-------- Records for the exercise --------

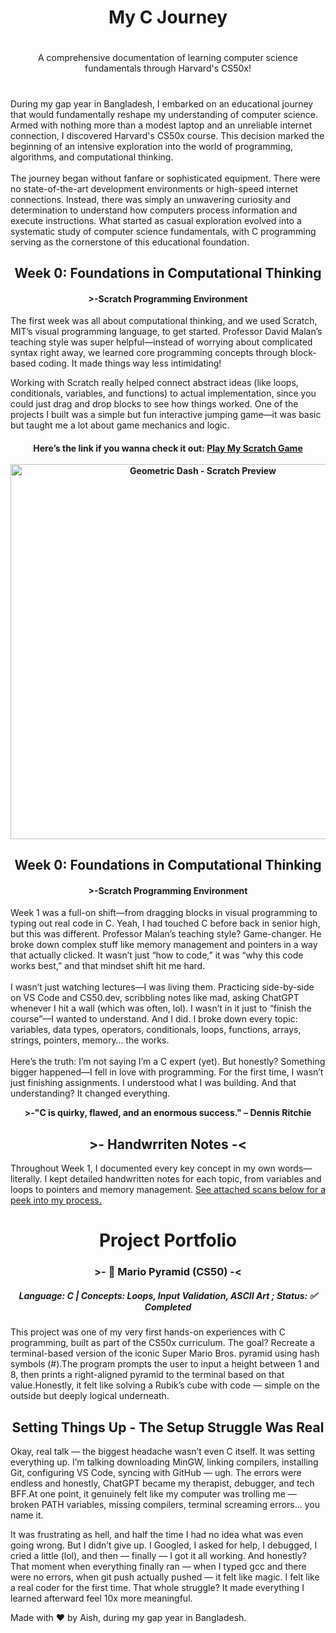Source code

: <!DOCTYPE html>
<html lang="en">
 <head>
  <meta charset="UTF-8">
  <meta name="viewport" content="width=device-width, initial-scale=1.0">
 </head>
<body>

## <h1 align="center"> My C Journey<h1>


<p align="center">A comprehensive documentation of learning computer science fundamentals through Harvard's CS50x!</p>

# <div> 
During my gap year in Bangladesh, I embarked on an educational journey that would fundamentally reshape my understanding of computer science. Armed with nothing more than a modest laptop and an unreliable internet connection, I discovered Harvard's CS50x course. This decision marked the beginning of an intensive exploration into the world of programming, algorithms, and computational thinking. 
<br>
<br>
The journey began without fanfare or sophisticated equipment. There were no state-of-the-art development environments or high-speed internet connections. Instead, there was simply an unwavering curiosity and determination to understand how computers process information and execute instructions. What started as casual exploration evolved into a systematic study of computer science fundamentals, with C programming serving as the cornerstone of this educational foundation.
</div>
<h2 align="center">
Week 0: Foundations in Computational Thinking
<h4 align="center">>-Scratch Programming Environment</h4>
</h2>
The first week was all about computational thinking, and we used Scratch, MIT’s visual programming language, to get started. Professor David Malan’s teaching style was super helpful—instead of worrying about complicated syntax right away, we learned core programming concepts through block-based coding. It made things way less intimidating!

Working with Scratch really helped connect abstract ideas (like loops, conditionals, variables, and functions) to actual implementation, since you could just drag and drop blocks to see how things worked. One of the projects I built was a simple but fun interactive jumping game—it was basic but taught me a lot about game mechanics and logic.

<h4 align="center">
Here’s the link if you wanna check it out:
<a align="center" href="https://scratch.mit.edu/projects/1155594303/" target="_blank" rel="noopener noreferrer">
  Play My Scratch Game
</a>
 <br>
 <br>
 <div align= "center">
  <img src="https://github.com/Ayesha-Siddika-Nihan/Learning-C---Journal-Time/blob/main/Geomatric%20Dash%20-%20Scratch.png?raw=true" 
       alt="Geometric Dash - Scratch Preview" 
       style="width: 600px; height: auto;">
</div>

</h4>

<h2 align="center">
Week 0: Foundations in Computational Thinking
<h4 align="center">>-Scratch Programming Environment</h4>
</h2>
<P>
Week 1 was a full-on shift—from dragging blocks in visual programming to typing out real code in C. Yeah, I had touched C before back in senior high, but this was different. Professor Malan’s teaching style? Game-changer. He broke down complex stuff like memory management and pointers in a way that actually clicked. It wasn’t just “how to code,” it was “why this code works best,” and that mindset shift hit me hard.
<br>
<br>
I wasn’t just watching lectures—I was living them. Practicing side-by-side on VS Code and CS50.dev, scribbling notes like mad, asking ChatGPT whenever I hit a wall (which was often, lol). I wasn’t in it just to “finish the course”—I wanted to understand. And I did. I broke down every topic: variables, data types, operators, conditionals, loops, functions, arrays, strings, pointers, memory… the works.
<br>
<br>
Here’s the truth: I’m not saying I’m a C expert (yet). But honestly? Something bigger happened—I fell in love with programming. For the first time, I wasn’t just finishing assignments. I understood what I was building. And that understanding? It changed everything.

<p>
<strong>
<p align="center">
>-"C is quirky, flawed, and an enormous success." 
                                   – Dennis Ritchie
</p>
</strong>
<p>
<h2 align="center">
>- Handwrriten Notes -< 
</h2>
<p>
  Throughout Week 1, I documented every key concept in my own words—literally. I kept detailed handwritten notes for each topic, from variables and loops to pointers and memory management.
  <a href="https://github.com/Ayesha-Siddika-Nihan/C-form-Scratch/raw/main/XEE100_IoT_Syllabus.pdf" target="_blank">
    See attached scans below for a peek into my process.
  </a>
</p>
<h1 align="center"> Project Portfolio </h1>
<h3 align="center"> >- 🧱 Mario Pyramid (CS50) -< </h3>
<h5 align="center">
Language: C | Concepts: Loops, Input Validation, ASCII Art ; Status: ✅ Completed
</h5>
<p>
This project was one of my very first hands-on experiences with C programming, built as part of the CS50x curriculum. The goal? Recreate a terminal-based version of the iconic Super Mario Bros. pyramid using hash symbols (#).The program prompts the user to input a height between 1 and 8, then prints a right-aligned pyramid to the terminal based on that value.Honestly, it felt like solving a Rubik’s cube with code — simple on the outside but deeply logical underneath.
 
</p>

<h2 align="center"> Setting Things Up - The Setup Struggle Was Real </h2>
Okay, real talk — the biggest headache wasn’t even C itself. It was setting everything up. I’m talking downloading MinGW, linking compilers, installing Git, configuring VS Code, syncing with GitHub — ugh. The errors were endless and honestly, ChatGPT became my therapist, debugger, and tech BFF.At one point, it genuinely felt like my computer was trolling me — broken PATH variables, missing compilers, terminal screaming errors... you name it.

It was frustrating as hell, and half the time I had no idea what was even going wrong. But I didn’t give up. I Googled, I asked for help, I debugged, I cried a little (lol), and then — finally — I got it all working. And honestly? That moment when everything finally ran — when I typed gcc and there were no errors, when git push actually pushed — it felt like magic. I felt like a real coder for the first time. That whole struggle? It made everything I learned afterward feel 10x more meaningful.




















  <footer>
    <p>Made with ❤️ by Aish, during my gap year in Bangladesh.</p>
  </footer>

</body>
</html>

--------

Work to be completed: The answer must be one number, the count of lines above that hold the word "Ayesha".

Reply: 2